Confusing tool use with structured outputs. They are separate features. Tool use is “model calls my code, I send a result back, model continues.” Structured outputs is “model’s final response conforms to my JSON schema.” Reach for the one that matches the shape of what you actually need.

Treating the assistant’s tool_use message as something other than an assistant turn. When you send the conversation back in step 4, the assistant message has role: assistant and the content is the full response.content (text blocks + tool_use blocks together). The API takes that exact assistant turn back; do not reformat or filter it.

What you do not need yet

This lesson stays on client tools and the bare loop. Deferred:

Server tools (web_search, web_fetch, code_execution, tool_search). Lesson 5. Plus the Anthropic-schema client tools (bash, computer use, memory, text_editor) covered in the same lesson: these reuse this lesson’s client-tool loop with a canonical Anthropic schema (your code still executes them).
Model Context Protocol (declare tools that work across providers, or connect to an MCP server). Lesson 6.
Prompt caching on tool definitions (cut the tools-overhead cost when the tools are stable across calls). Lesson 7.
The agent loop (when the model and your tools talk back and forth across many turns until a task is done). Lesson 8 onward.
Strict tool use deep dive, the SDK Tool Runner abstraction, and parallel tool use in extended detail.
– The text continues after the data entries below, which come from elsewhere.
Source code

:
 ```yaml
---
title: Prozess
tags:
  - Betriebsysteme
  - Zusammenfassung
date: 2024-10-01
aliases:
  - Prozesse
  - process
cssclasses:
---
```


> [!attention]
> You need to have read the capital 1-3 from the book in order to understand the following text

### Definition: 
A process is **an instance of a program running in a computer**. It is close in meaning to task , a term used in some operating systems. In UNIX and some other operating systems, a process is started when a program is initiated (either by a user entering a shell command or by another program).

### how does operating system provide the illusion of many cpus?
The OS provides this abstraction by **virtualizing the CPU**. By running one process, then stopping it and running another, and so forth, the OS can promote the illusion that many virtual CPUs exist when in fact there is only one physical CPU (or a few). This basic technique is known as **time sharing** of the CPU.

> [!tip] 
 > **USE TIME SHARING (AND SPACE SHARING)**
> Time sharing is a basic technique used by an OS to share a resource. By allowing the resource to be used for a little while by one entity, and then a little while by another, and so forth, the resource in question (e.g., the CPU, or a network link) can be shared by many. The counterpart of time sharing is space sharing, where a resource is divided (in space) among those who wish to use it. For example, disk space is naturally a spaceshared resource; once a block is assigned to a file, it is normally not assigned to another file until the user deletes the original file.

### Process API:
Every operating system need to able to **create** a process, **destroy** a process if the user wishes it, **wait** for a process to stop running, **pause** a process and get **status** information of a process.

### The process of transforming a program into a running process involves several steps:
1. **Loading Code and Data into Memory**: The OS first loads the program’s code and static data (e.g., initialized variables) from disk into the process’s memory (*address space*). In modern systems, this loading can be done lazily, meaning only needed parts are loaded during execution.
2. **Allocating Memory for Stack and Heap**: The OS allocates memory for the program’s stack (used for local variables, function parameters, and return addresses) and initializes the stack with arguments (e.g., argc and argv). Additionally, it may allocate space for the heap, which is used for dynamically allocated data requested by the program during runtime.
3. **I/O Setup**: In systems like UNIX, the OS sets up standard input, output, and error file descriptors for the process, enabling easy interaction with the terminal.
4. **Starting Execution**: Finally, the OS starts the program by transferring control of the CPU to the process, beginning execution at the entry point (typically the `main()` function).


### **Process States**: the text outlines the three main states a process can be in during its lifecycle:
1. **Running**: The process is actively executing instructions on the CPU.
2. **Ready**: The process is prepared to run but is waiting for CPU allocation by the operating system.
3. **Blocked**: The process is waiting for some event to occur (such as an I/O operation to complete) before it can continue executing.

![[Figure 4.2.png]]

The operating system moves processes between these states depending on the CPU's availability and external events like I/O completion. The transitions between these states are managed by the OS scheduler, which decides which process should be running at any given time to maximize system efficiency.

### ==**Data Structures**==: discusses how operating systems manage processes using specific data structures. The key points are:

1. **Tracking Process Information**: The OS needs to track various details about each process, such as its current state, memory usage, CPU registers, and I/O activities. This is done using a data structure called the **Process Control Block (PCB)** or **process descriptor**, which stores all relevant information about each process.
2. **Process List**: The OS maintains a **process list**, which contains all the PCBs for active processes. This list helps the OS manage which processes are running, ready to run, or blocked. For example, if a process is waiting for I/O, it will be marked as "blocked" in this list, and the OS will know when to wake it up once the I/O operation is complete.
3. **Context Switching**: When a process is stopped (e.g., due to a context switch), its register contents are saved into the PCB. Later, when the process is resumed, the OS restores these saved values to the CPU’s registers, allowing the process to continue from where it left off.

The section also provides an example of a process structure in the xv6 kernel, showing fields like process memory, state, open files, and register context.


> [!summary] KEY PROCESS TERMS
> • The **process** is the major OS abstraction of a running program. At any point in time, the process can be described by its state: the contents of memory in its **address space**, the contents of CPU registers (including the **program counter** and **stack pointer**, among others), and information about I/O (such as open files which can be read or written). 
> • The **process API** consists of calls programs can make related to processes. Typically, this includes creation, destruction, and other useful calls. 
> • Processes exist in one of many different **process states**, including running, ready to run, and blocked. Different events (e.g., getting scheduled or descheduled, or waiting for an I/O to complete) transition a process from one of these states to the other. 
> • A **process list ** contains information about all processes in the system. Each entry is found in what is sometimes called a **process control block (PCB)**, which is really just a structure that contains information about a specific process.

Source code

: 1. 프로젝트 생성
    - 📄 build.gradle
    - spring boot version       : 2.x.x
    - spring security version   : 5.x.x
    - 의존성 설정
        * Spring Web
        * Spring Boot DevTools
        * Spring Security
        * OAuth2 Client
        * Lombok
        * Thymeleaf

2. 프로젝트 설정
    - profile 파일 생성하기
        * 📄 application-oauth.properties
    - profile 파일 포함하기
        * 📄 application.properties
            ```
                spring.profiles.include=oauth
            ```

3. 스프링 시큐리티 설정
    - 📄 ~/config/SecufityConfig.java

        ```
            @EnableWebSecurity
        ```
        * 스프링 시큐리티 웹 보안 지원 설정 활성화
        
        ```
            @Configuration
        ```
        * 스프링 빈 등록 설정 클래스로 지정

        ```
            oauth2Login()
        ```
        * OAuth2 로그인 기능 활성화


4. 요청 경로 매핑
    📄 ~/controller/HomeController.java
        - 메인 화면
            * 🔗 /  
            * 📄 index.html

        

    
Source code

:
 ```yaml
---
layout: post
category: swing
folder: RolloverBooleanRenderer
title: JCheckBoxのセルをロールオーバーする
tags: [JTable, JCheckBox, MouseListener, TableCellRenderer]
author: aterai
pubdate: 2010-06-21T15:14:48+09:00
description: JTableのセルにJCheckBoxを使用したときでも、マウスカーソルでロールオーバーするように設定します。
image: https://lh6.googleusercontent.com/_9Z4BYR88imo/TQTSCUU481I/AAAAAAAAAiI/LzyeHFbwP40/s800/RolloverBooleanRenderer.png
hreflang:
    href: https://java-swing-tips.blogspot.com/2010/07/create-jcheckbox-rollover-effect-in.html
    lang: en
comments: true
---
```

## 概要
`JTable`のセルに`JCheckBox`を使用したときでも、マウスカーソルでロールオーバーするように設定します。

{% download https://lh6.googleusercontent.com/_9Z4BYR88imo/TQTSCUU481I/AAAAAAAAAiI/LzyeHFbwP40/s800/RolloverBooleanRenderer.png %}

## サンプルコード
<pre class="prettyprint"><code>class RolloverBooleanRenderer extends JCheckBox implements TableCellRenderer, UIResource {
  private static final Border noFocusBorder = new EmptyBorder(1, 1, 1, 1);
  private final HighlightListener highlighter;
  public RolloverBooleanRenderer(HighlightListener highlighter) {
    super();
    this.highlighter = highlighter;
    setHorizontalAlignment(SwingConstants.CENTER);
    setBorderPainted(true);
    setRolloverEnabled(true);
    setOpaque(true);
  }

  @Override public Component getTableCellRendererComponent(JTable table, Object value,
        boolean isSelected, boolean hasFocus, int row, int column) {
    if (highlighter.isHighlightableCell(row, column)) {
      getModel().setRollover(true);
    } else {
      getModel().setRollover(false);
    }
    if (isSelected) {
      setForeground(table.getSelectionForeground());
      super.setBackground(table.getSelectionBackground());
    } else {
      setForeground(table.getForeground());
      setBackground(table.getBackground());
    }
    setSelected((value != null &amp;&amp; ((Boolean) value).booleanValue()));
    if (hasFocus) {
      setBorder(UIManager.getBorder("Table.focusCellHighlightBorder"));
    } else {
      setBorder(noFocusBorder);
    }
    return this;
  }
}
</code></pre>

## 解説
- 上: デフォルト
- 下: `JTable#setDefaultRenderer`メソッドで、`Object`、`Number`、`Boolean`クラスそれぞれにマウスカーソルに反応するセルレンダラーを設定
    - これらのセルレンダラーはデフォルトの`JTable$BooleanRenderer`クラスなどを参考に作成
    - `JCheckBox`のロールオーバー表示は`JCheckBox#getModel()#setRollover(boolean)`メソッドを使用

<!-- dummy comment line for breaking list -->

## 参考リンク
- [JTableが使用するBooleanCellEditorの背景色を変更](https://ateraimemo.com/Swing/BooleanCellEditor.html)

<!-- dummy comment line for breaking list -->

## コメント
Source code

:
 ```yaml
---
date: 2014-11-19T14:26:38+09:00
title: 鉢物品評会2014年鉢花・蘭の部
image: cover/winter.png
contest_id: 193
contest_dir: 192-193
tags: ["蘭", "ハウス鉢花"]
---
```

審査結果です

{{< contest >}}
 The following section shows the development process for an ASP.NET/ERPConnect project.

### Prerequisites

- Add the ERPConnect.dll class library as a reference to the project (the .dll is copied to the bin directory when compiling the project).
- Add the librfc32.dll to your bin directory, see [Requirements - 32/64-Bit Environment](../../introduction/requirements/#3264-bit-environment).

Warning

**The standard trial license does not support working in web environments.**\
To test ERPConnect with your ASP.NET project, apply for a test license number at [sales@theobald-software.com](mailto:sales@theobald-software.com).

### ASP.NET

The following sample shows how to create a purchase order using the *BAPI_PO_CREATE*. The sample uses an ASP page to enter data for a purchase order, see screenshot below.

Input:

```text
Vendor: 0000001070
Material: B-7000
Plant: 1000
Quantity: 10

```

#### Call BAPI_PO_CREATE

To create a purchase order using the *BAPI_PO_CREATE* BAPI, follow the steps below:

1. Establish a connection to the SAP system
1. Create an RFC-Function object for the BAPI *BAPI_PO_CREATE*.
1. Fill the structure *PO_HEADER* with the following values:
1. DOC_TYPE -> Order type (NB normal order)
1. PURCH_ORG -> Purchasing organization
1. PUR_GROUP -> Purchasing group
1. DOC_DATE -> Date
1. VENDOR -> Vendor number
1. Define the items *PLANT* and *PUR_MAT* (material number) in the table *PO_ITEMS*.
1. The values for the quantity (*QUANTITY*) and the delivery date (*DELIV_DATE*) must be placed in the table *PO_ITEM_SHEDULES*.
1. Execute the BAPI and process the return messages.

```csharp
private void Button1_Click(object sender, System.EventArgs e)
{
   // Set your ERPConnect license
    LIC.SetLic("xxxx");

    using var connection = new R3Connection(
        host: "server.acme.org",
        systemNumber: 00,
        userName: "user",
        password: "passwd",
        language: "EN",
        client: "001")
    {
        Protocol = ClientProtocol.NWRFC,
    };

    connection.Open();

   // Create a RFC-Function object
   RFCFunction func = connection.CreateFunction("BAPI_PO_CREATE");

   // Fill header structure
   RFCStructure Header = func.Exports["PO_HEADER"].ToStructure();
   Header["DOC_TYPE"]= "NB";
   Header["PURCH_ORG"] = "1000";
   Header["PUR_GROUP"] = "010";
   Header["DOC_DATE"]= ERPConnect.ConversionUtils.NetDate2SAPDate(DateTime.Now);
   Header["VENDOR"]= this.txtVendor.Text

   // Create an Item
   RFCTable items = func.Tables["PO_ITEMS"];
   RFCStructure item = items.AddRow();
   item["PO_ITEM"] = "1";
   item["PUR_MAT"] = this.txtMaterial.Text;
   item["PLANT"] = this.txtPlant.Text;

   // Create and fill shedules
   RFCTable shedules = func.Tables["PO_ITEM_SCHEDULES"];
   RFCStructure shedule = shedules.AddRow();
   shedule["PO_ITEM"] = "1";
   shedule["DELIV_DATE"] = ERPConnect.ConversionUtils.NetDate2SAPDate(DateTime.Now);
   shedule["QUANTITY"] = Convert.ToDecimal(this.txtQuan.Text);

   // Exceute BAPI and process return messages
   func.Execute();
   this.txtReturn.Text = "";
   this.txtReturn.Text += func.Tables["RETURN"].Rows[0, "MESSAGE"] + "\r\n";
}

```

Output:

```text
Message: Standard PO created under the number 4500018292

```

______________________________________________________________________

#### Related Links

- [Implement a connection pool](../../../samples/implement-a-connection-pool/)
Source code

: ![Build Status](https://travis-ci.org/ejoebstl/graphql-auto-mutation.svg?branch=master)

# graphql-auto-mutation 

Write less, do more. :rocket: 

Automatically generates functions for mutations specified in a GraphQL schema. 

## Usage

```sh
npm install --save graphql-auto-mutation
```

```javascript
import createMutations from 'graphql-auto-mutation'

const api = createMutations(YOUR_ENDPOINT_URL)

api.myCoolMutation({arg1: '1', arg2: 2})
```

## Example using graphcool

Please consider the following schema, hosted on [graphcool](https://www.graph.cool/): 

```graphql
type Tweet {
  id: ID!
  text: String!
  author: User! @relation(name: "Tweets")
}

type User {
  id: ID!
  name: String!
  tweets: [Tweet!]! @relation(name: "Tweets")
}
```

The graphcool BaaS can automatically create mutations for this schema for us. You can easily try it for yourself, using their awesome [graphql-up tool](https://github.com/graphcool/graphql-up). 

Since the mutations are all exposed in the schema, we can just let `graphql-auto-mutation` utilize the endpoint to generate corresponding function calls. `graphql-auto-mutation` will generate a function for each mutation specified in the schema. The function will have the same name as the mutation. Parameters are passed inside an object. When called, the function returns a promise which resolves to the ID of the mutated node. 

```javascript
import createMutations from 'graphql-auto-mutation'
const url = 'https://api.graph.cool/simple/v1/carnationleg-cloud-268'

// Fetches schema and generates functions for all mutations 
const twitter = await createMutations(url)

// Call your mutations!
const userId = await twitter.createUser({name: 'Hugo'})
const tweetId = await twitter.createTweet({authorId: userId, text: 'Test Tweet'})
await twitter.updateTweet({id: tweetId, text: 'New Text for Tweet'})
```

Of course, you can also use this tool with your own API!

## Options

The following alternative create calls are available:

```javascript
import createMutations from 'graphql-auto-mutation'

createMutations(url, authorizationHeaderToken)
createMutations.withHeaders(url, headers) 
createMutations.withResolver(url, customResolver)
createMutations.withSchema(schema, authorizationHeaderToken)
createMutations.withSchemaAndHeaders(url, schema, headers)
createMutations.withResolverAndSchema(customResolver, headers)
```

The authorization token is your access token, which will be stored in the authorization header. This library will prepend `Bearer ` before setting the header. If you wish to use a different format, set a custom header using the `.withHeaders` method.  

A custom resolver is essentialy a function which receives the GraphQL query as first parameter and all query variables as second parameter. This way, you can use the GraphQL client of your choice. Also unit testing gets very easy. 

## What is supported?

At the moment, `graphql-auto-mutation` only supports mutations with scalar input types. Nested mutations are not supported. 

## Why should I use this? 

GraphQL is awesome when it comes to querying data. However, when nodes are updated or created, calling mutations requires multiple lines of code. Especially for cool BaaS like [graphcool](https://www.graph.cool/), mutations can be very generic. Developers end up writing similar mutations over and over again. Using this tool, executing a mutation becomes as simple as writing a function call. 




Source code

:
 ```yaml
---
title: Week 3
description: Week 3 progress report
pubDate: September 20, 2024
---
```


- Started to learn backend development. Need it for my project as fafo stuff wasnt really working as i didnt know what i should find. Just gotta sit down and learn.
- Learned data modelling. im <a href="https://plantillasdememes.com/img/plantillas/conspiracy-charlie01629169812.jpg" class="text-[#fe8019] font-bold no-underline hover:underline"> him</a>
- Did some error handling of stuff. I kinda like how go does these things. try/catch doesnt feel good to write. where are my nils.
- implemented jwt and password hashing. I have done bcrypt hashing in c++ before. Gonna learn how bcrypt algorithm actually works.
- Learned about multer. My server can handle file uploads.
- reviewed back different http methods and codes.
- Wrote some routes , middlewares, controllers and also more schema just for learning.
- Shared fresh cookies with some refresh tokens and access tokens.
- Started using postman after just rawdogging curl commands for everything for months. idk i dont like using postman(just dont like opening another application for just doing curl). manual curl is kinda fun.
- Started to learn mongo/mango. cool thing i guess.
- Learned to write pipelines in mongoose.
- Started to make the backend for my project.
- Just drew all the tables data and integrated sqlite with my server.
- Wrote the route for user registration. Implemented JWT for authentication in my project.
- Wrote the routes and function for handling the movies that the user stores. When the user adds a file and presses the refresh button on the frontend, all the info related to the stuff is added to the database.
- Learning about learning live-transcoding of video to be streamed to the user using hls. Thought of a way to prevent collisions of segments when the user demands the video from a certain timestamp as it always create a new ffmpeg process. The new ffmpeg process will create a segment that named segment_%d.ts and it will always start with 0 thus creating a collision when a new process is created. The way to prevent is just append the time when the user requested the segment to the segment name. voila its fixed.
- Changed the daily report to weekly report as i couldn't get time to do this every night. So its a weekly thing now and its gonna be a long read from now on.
The Anthropic docs cover each at platform.claude.com/docs/en/agents-and-tools/tool-use/ (Strict tool use, Tool Runner, Parallel tool use); pointers are in this lesson’s references.

What you should remember

A tool is three fields: name, description, input_schema (JSON Schema). The description is the model’s instruction manual; vague descriptions produce wrong calls.
The four-step loop: (1) send request with tools; (2) model returns stop_reason: tool_use and tool_use content block(s) with id, name, input; (3) your code executes the tool, assembles a tool_result block with tool_use_id and content; (4) send a new request including the original messages, the assistant turn (full response.content), and a user message with the tool_result.
Two ordering rules the API enforces: tool_result must immediately follow tool_use; tool_result blocks come FIRST in their user-message content array (text comes after).
The tool_choice options: auto (default, model decides), any (force a tool, model picks which), tool (force a specific tool by name), none (no tools).
Parallel tool calls are just multiple tool_use blocks in one response, with matching tool_result blocks in the response user message.
Errors: set is_error: true and write instructive error content. The model can recover from a clear error; it cannot from silence.
Client tools (your code executes) vs server tools (Anthropic executes; lesson 5). Same declaration shape; different round-trip pattern.
Tool use adds a small system-prompt overhead (a few hundred tokens; per-model values are published in the Tool use overview’s token-count table, with any and specific tool modes slightly higher than auto and none), plus the tools array tokens. Lesson 7 (prompt caching) cuts the repeated cost.

Where this fits

Lesson 4 opens Phase 2. Lesson 5 (server-side tools) and lesson 6 (Model Context Protocol) extend what one call can do beyond client-side definitions. Lesson 7 (prompt caching) addresses the cost shape this lesson introduces. Phase 3 (lessons 8-11) is where the four-step loop becomes a multi-step agent loop: the same primitive, repeated until the model says it is done.